Recorded information:

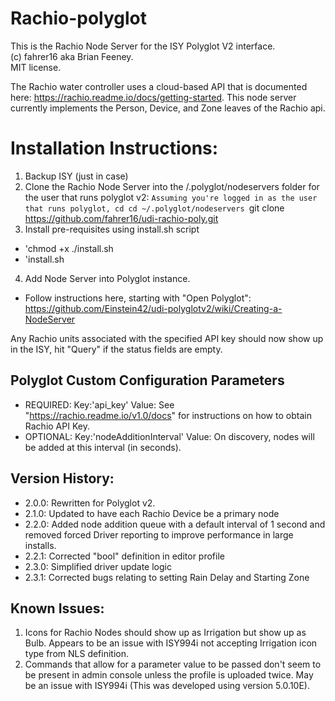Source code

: # Rachio-polyglot
This is the Rachio Node Server for the ISY Polyglot V2 interface.  
(c) fahrer16 aka Brian Feeney.  
MIT license. 

The Rachio water controller uses a cloud-based API that is documented here: https://rachio.readme.io/docs/getting-started.
This node server currently implements the Person, Device, and Zone leaves of the Rachio api.


# Installation Instructions:
1. Backup ISY (just in case)
2. Clone the Rachio Node Server into the /.polyglot/nodeservers folder for the user that runs polyglot v2:
`Assuming you're logged in as the user that runs polyglot, cd cd ~/.polyglot/nodeservers
`git clone https://github.com/fahrer16/udi-rachio-poly.git
3. Install pre-requisites using install.sh script
  * 'chmod +x ./install.sh
  * 'install.sh
4. Add Node Server into Polyglot instance.
  * Follow instructions here, starting with "Open Polyglot": https://github.com/Einstein42/udi-polyglotv2/wiki/Creating-a-NodeServer 

Any Rachio units associated with the specified API key should now show up in the ISY, hit "Query" if the status fields are empty.  

## Polyglot Custom Configuration Parameters
* REQUIRED: Key:'api_key' Value: See "https://rachio.readme.io/v1.0/docs" for instructions on how to obtain Rachio API Key.
* OPTIONAL: Key:'nodeAdditionInterval' Value: On discovery, nodes will be added at this interval (in seconds).
 
## Version History:
* 2.0.0: Rewritten for Polyglot v2.
* 2.1.0: Updated to have each Rachio Device be a primary node
* 2.2.0: Added node addition queue with a default interval of 1 second and removed forced Driver reporting to improve performance in large installs.
* 2.2.1: Corrected "bool" definition in editor profile
* 2.3.0: Simplified driver update logic
* 2.3.1: Corrected bugs relating to setting Rain Delay and Starting Zone

## Known Issues:
1. Icons for Rachio Nodes should show up as Irrigation but show up as Bulb.  Appears to be an issue with ISY994i not accepting Irrigation icon type from NLS definition.
2. Commands that allow for a parameter value to be passed don't seem to be present in admin console unless the profile is uploaded twice.  May be an issue with ISY994i (This was developed using version 5.0.10E).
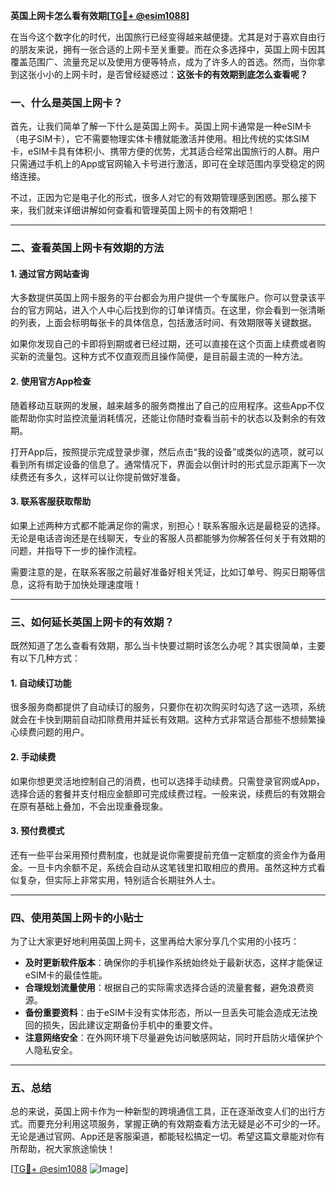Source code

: **英国上网卡怎么看有效期[[TG💪+ @esim1088](https://t.me/s/esim1088)]**

在当今这个数字化的时代，出国旅行已经变得越来越便捷。尤其是对于喜欢自由行的朋友来说，拥有一张合适的上网卡至关重要。而在众多选择中，英国上网卡因其覆盖范围广、流量充足以及使用方便等特点，成为了许多人的首选。然而，当你拿到这张小小的上网卡时，是否曾经疑惑过：**这张卡的有效期到底怎么查看呢？**

### 一、什么是英国上网卡？

首先，让我们简单了解一下什么是英国上网卡。英国上网卡通常是一种eSIM卡（电子SIM卡），它不需要物理实体卡槽就能激活并使用。相比传统的实体SIM卡，eSIM卡具有体积小、携带方便的优势，尤其适合经常出国旅行的人群。用户只需通过手机上的App或官网输入卡号进行激活，即可在全球范围内享受稳定的网络连接。

不过，正因为它是电子化的形式，很多人对它的有效期管理感到困惑。那么接下来，我们就来详细讲解如何查看和管理英国上网卡的有效期吧！

---

### 二、查看英国上网卡有效期的方法

#### 1. 通过官方网站查询
大多数提供英国上网卡服务的平台都会为用户提供一个专属账户。你可以登录该平台的官方网站，进入个人中心后找到你的订单详情页。在这里，你会看到一张清晰的列表，上面会标明每张卡的具体信息，包括激活时间、有效期限等关键数据。

如果你发现自己的卡即将到期或者已经过期，还可以直接在这个页面上续费或者购买新的流量包。这种方式不仅直观而且操作简便，是目前最主流的一种方法。

#### 2. 使用官方App检查
随着移动互联网的发展，越来越多的服务商推出了自己的应用程序。这些App不仅能帮助你实时监控流量消耗情况，还能让你随时查看当前卡的状态以及剩余的有效期。

打开App后，按照提示完成登录步骤，然后点击“我的设备”或类似的选项，就可以看到所有绑定设备的信息了。通常情况下，界面会以倒计时的形式显示距离下一次续费还有多久，这样可以让你提前做好准备。

#### 3. 联系客服获取帮助
如果上述两种方式都不能满足你的需求，别担心！联系客服永远是最稳妥的选择。无论是电话咨询还是在线聊天，专业的客服人员都能够为你解答任何关于有效期的问题，并指导下一步的操作流程。

需要注意的是，在联系客服之前最好准备好相关凭证，比如订单号、购买日期等信息，这将有助于加快处理速度哦！

---

### 三、如何延长英国上网卡的有效期？

既然知道了怎么查看有效期，那么当卡快要过期时该怎么办呢？其实很简单，主要有以下几种方式：

#### 1. 自动续订功能
很多服务商都提供了自动续订的服务，只要你在初次购买时勾选了这一选项，系统就会在卡快到期前自动扣除费用并延长有效期。这种方式非常适合那些不想频繁操心续费问题的用户。

#### 2. 手动续费
如果你想更灵活地控制自己的消费，也可以选择手动续费。只需登录官网或App，选择合适的套餐并支付相应金额即可完成续费过程。一般来说，续费后的有效期会在原有基础上叠加，不会出现重叠现象。

#### 3. 预付费模式
还有一些平台采用预付费制度，也就是说你需要提前充值一定额度的资金作为备用金。一旦卡内余额不足，系统会自动从这笔钱里扣取相应的费用。虽然这种方式看似复杂，但实际上非常实用，特别适合长期驻外人士。

---

### 四、使用英国上网卡的小贴士

为了让大家更好地利用英国上网卡，这里再给大家分享几个实用的小技巧：

- **及时更新软件版本**：确保你的手机操作系统始终处于最新状态，这样才能保证eSIM卡的最佳性能。
- **合理规划流量使用**：根据自己的实际需求选择合适的流量套餐，避免浪费资源。
- **备份重要资料**：由于eSIM卡没有实体形态，所以一旦丢失可能会造成无法挽回的损失，因此建议定期备份手机中的重要文件。
- **注意网络安全**：在外网环境下尽量避免访问敏感网站，同时开启防火墙保护个人隐私安全。

---

### 五、总结

总的来说，英国上网卡作为一种新型的跨境通信工具，正在逐渐改变人们的出行方式。而要充分利用这项服务，掌握正确的有效期查看方法无疑是必不可少的一环。无论是通过官网、App还是客服渠道，都能轻松搞定一切。希望这篇文章能对你有所帮助，祝大家旅途愉快！

[[TG💪+ @esim1088](https://t.me/s/esim1088) ![Image](https://i.postimg.cc/4NQfJmqS/Snipaste-2025-05-13-00-14-12.png)]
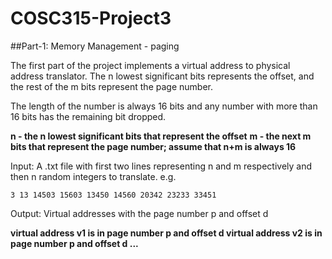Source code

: # COSC315-Project3

##Part-1: Memory Management - paging 

The first part of the project implements a virtual address to physical address translator. The n lowest significant bits represents the offset, and the rest of the m bits represent the page number.  

The length of the number is always 16 bits and any number with more than 16 bits has the remaining bit dropped. 

**n - the n lowest significant bits that represent the offset**
**m - the next m bits that represent the page number; assume that n+m is always 16**

Input: A .txt file with first two lines representing n and m respectively and then n random integers to translate.
e.g. 

`3
13
14503
15603
13450
14560
20342
23233
33451`

Output: Virtual addresses with the page number p and offset d

**virtual address v1 is in page number p and offset d
virtual address v2 is in page number p and offset d
...**
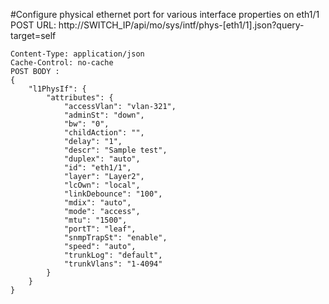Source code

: 
#Configure physical ethernet port for various interface properties on eth1/1
POST URL: http://SWITCH_IP/api/mo/sys/intf/phys-[eth1/1].json?query-target=self

    Content-Type: application/json
    Cache-Control: no-cache
    POST BODY :
    {
        "l1PhysIf": {
            "attributes": {
                "accessVlan": "vlan-321",
                "adminSt": "down",
                "bw": "0",
                "childAction": "",
                "delay": "1",
                "descr": "Sample test",
                "duplex": "auto",
                "id": "eth1/1",
                "layer": "Layer2",
                "lcOwn": "local",
                "linkDebounce": "100",
                "mdix": "auto",
                "mode": "access",
                "mtu": "1500",
                "portT": "leaf",
                "snmpTrapSt": "enable",
                "speed": "auto",
                "trunkLog": "default",
                "trunkVlans": "1-4094"
            }
        }
    }

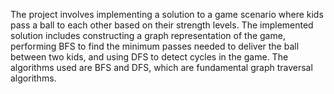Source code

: The project involves implementing a solution to a game scenario where kids pass a ball to each other based on their strength levels. The implemented solution includes constructing a graph representation of the game, performing BFS to find the minimum passes needed to deliver the ball between two kids, and using DFS to detect cycles in the game. The algorithms used are BFS and DFS, which are fundamental graph traversal algorithms.
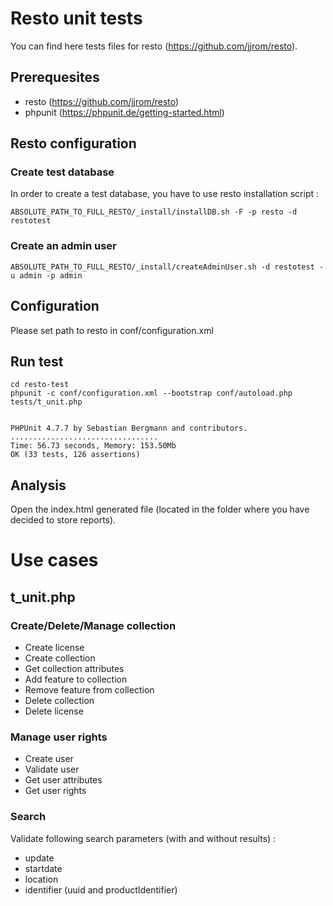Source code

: # Resto unit tests

You can find here tests files for resto (https://github.com/jjrom/resto).

## Prerequesites

* resto (https://github.com/jjrom/resto)
* phpunit (https://phpunit.de/getting-started.html)    

## Resto configuration

### Create test database

In order to create a test database, you have to use resto installation script :

    ABSOLUTE_PATH_TO_FULL_RESTO/_install/installDB.sh -F -p resto -d restotest

### Create an admin user

    ABSOLUTE_PATH_TO_FULL_RESTO/_install/createAdminUser.sh -d restotest -u admin -p admin

## Configuration

Please set path to resto in conf/configuration.xml
   
## Run test 
    
    cd resto-test
    phpunit -c conf/configuration.xml --bootstrap conf/autoload.php tests/t_unit.php


    PHPUnit 4.7.7 by Sebastian Bergmann and contributors.
    .................................
    Time: 56.73 seconds, Memory: 153.50Mb
    OK (33 tests, 126 assertions)


## Analysis

Open the index.html generated file (located in the folder where you have decided to store reports).

# Use cases

## t_unit.php

### Create/Delete/Manage collection

* Create license
* Create collection
* Get collection attributes
* Add feature to collection
* Remove feature from collection
* Delete collection
* Delete license

### Manage user rights

* Create user
* Validate user
* Get user attributes
* Get user rights

### Search 

Validate following search parameters (with and without results) :
* update
* startdate
* location
* identifier (uuid and productIdentifier)
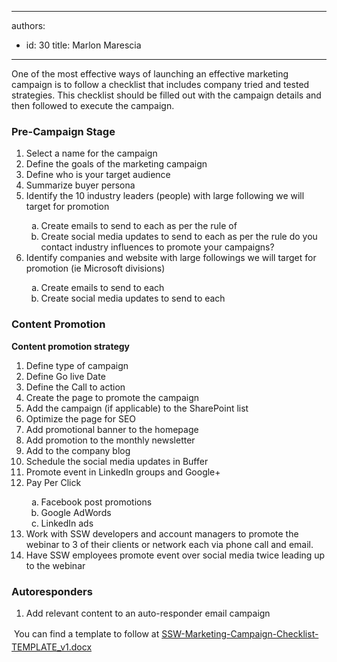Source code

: 

---
authors:
  - id: 30
    title: Marlon Marescia
---




<span class='intro'> <p>​​One of the most effective ways of launching an effective marketing campaign is to follow a checklist that includes company tried and tested strategies. This checklist should be filled out with the campaign details and then followed to execute the campaign.​</p> </span>

<h3>Pre-Campaign Stage</h3><ol><li>Select a name for the campaign&#160;</li><li>Define the goals of the marketing campaign&#160;</li><li>Define who is your target audience&#160;</li><li>Summarize buyer persona&#160;</li><li>Identify the 10 industry leaders (people) with large following we will target for promotion</li>
   <ol style="list-style&#58;lower-alpha;">
      <li>Create emails to send to each as per the rule of&#160;<br></li><li>Create social media updates to send to each as per the rule do you contact industry influences to promote your campaigns?&#160;<br></li></ol><li>Identify companies and website with large followings we will target for promotion (ie Microsoft divisions)<br></li><ol style="list-style&#58;lower-alpha;"><li class="li3">Create emails to send to each<span class="s1">&#160;</span></li><li class="li3">Create social media updates to send to each</li></ol></ol><h3>​Content Promotion</h3><p class="p3">
   <strong>Content promotion strategy&#160;</strong></p><ol><li class="li3">Define type of campaign&#160;</li><li class="li3">Define Go live Date</li><li class="li3">Define the Call to action&#160;</li><li class="li3">Create the page to promote the campaign</li><li class="li3">Add the campaign (if applicable) to the SharePoint list</li><li class="li3">Optimize the page for SEO</li><li class="li3">Add promotional banner to the homepage</li><li class="li3">Add promotion to the monthly newsletter</li><li class="li3">Add to the company blog</li><li class="li3">Schedule the social media updates in Buffer</li><li class="li3">Promote event in LinkedIn groups and Google+</li><li class="li3">Pay Per Click</li><ol style="list-style&#58;lower-alpha;"><li class="li3">Facebook post promotions</li><li class="li3">Google AdWords</li><li class="li3">LinkedIn ads</li></ol><li class="li3">Work with SSW developers and account managers to promote the webinar to 3 of their clients or network each via phone call and email.</li><li class="li3">Have SSW employees promote event over social media twice leading up to the webinar</li></ol><h3>Autoresponders</h3><ol><li>Add relevant content to an auto-responder email campaign</li></ol> ​<span style="line-height&#58;1.6;"> You can find a template to follow at </span> <a href="/Documents/SSW-Marketing-Campaign-Checklist-TEMPLATE_v1.docx" style="line-height&#58;20.8px;"> <img class="ms-asset-icon ms-rtePosition-4" src="/_layouts/15/images/icdocx.png" alt="" style="margin-top&#58;5px;margin-bottom&#58;5px;" />SSW-Marketing-Campaign-Checklist-TEMPLATE_v1.docx</a>


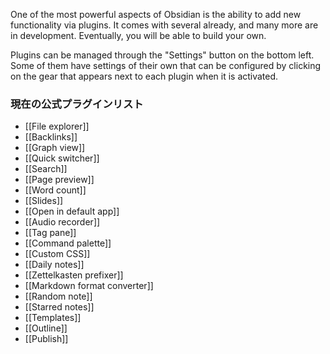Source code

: One of the most powerful aspects of Obsidian is the ability to add new functionality via plugins. It comes with several already, and many more are in development. Eventually, you will be able to build your own.

Plugins can be managed through the "Settings" button on the bottom left. Some of them have settings of their own that can be configured by clicking on the gear that appears next to each plugin when it is activated. 

### 現在の公式プラグインリスト

- [[File explorer]]
- [[Backlinks]]
- [[Graph view]]
- [[Quick switcher]]
- [[Search]]
- [[Page preview]]
- [[Word count]]
- [[Slides]]
- [[Open in default app]]
- [[Audio recorder]]
- [[Tag pane]]
- [[Command palette]]
- [[Custom CSS]]
- [[Daily notes]]
- [[Zettelkasten prefixer]]
- [[Markdown format converter]]
- [[Random note]]
- [[Starred notes]]
- [[Templates]]
- [[Outline]]
- [[Publish]]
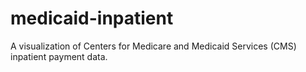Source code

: # medicaid-inpatient
A visualization of Centers for Medicare and Medicaid Services (CMS) inpatient payment data.
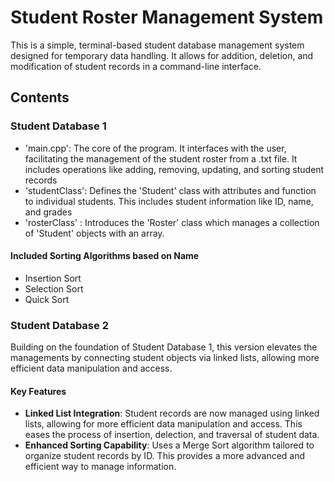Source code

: # Student Roster Management System
This is a simple, terminal-based student database management system designed for temporary data handling.
It allows for addition, deletion, and modification of student records in a command-line interface.

## Contents
### Student Database 1
- 'main.cpp': The core of the program. It interfaces with the user, facilitating the management of the student roster
from a .txt file. It includes operations like adding, removing, updating, and sorting student records
- 'studentClass': Defines the 'Student' class with attributes and function to individual students. This includes student information like ID, name, and grades
- 'rosterClass' : Introduces the 'Roster' class which manages a collection of 'Student' objects with an array.

#### Included Sorting Algorithms based on Name
- Insertion Sort
- Selection Sort
- Quick Sort

### Student Database 2
Building on the foundation of Student Database 1, this version elevates the managements by connecting student objects via linked lists, allowing more efficient data manipulation and access. 

#### Key Features
- **Linked List Integration**: Student records are now managed using linked lists, allowing for more efficient data manipulation and access. This eases the process of insertion, delection, and traversal of student data.
- **Enhanced Sorting Capability**: Uses a Merge Sort algorithm tailored to organize student records by ID. This provides a more advanced and efficient way to manage information.
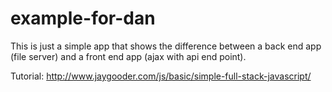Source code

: # example-for-dan

This is just a simple app that shows the difference between a back end app (file server) and a front end app (ajax with api end point).

Tutorial:
http://www.jaygooder.com/js/basic/simple-full-stack-javascript/
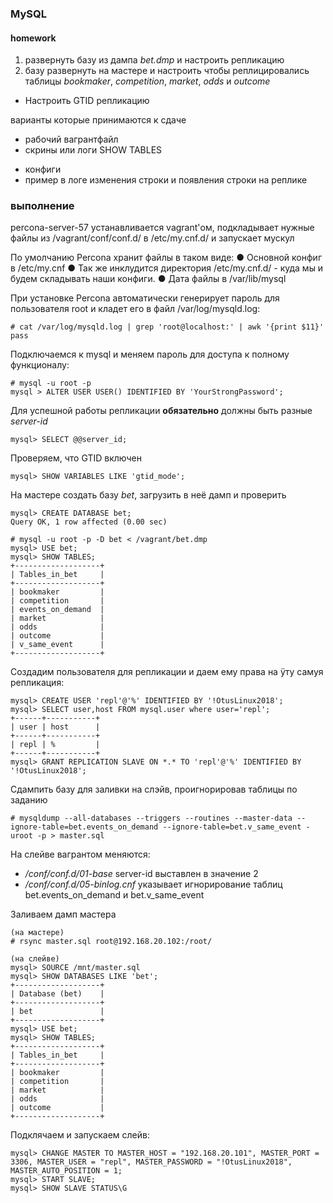 ### MySQL

#### homework

1. развернуть базу из дампа _bet.dmp_ и настроить репликацию
2. базу развернуть на мастере и настроить чтобы реплицировались таблицы _bookmaker_, _competition_, _market_, _odds_ и _outcome_

* Настроить GTID репликацию

варианты которые принимаются к сдаче
- рабочий вагрантфайл
- скрины или логи SHOW TABLES
* конфиги
* пример в логе изменения строки и появления строки на реплике

### выполнение

percona-server-57 устанавливается vagrant'ом, подкладывает нужные файлы из /vagrant/conf/conf.d/ в /etc/my.cnf.d/ и запускает мускул

По умолчанию Percona хранит файлы в таком виде:
● Основной конфиг в /etc/my.cnf
● Так же инклудится директория /etc/my.cnf.d/ - куда мы и будем
складывать наши конфиги.
● Дата файлы в /var/lib/mysql

При установке Percona автоматически генерирует пароль для пользователя root и кладет его в
файл /var/log/mysqld.log:

    # cat /var/log/mysqld.log | grep 'root@localhost:' | awk '{print $11}'
    pass

Подключаемся к mysql и меняем пароль для доступа к полному функционалу:

    # mysql -u root -p 
    mysql > ALTER USER USER() IDENTIFIED BY 'YourStrongPassword';

Для успешной работы репликации __обязательно__ должны быть разные _server-id_

    mysql> SELECT @@server_id;

Проверяем, что GTID включен

    mysql> SHOW VARIABLES LIKE 'gtid_mode';

На мастере создать базу _bet_, загрузить в неё дамп и проверить

    mysql> CREATE DATABASE bet;
    Query OK, 1 row affected (0.00 sec)

    # mysql -u root -p -D bet < /vagrant/bet.dmp
    mysql> USE bet;
    mysql> SHOW TABLES;
    +-------------------+
    | Tables_in_bet     |
    +-------------------+
    | bookmaker         |
    | competition       |
    | events_on_demand  |
    | market            |
    | odds              |
    | outcome           |
    | v_same_event      |
    +-------------------+

Создадим пользователя для репликации и даем ему права на ÿту самуя репликация:

    mysql> CREATE USER 'repl'@'%' IDENTIFIED BY '!OtusLinux2018';
    mysql> SELECT user,host FROM mysql.user where user='repl';
    +------+-----------+
    | user | host      |
    +------+-----------+
    | repl | %         |
    +------+-----------+
    mysql> GRANT REPLICATION SLAVE ON *.* TO 'repl'@'%' IDENTIFIED BY '!OtusLinux2018';

Сдампить базу для заливки на слэйв, проигнорировав таблицы по заданию

    # mysqldump --all-databases --triggers --routines --master-data --ignore-table=bet.events_on_demand --ignore-table=bet.v_same_event -uroot -p > master.sql

На слейве вагрантом меняются:
- _/conf/conf.d/01-base_ server-id выставлен в значение 2
- _/conf/conf.d/05-binlog.cnf_ указывает игнорирование таблиц bet.events_on_demand и bet.v_same_event

Заливаем дамп мастера

    (на мастере)
    # rsync master.sql root@192.168.20.102:/root/
    
    (на слейве)
    mysql> SOURCE /mnt/master.sql
    mysql> SHOW DATABASES LIKE 'bet';
    +-------------------+
    | Database (bet)    |
    +-------------------+
    | bet               |
    +-------------------+
    mysql> USE bet;
    mysql> SHOW TABLES;
    +-------------------+
    | Tables_in_bet     |
    +-------------------+
    | bookmaker         |
    | competition       |
    | market            |
    | odds              |
    | outcome           |
    +-------------------+

Подклячаем и запускаем слейв:

    mysql> CHANGE MASTER TO MASTER_HOST = "192.168.20.101", MASTER_PORT = 3306, MASTER_USER = "repl", MASTER_PASSWORD = "!OtusLinux2018", MASTER_AUTO_POSITION = 1;
    mysql> START SLAVE;
    mysql> SHOW SLAVE STATUS\G

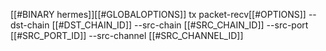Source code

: [[#BINARY hermes]][[#GLOBALOPTIONS]] tx packet-recv[[#OPTIONS]] --dst-chain [[#DST_CHAIN_ID]] --src-chain [[#SRC_CHAIN_ID]] --src-port [[#SRC_PORT_ID]] --src-channel [[#SRC_CHANNEL_ID]]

Task to complete: Copy from the entries only those lines that hold the word "Device".

Result of the exercise:
This node server currently implements the Person, Device, and Zone leaves of the Rachio api.
* 2.1.0: Updated to have each Rachio Device be a primary node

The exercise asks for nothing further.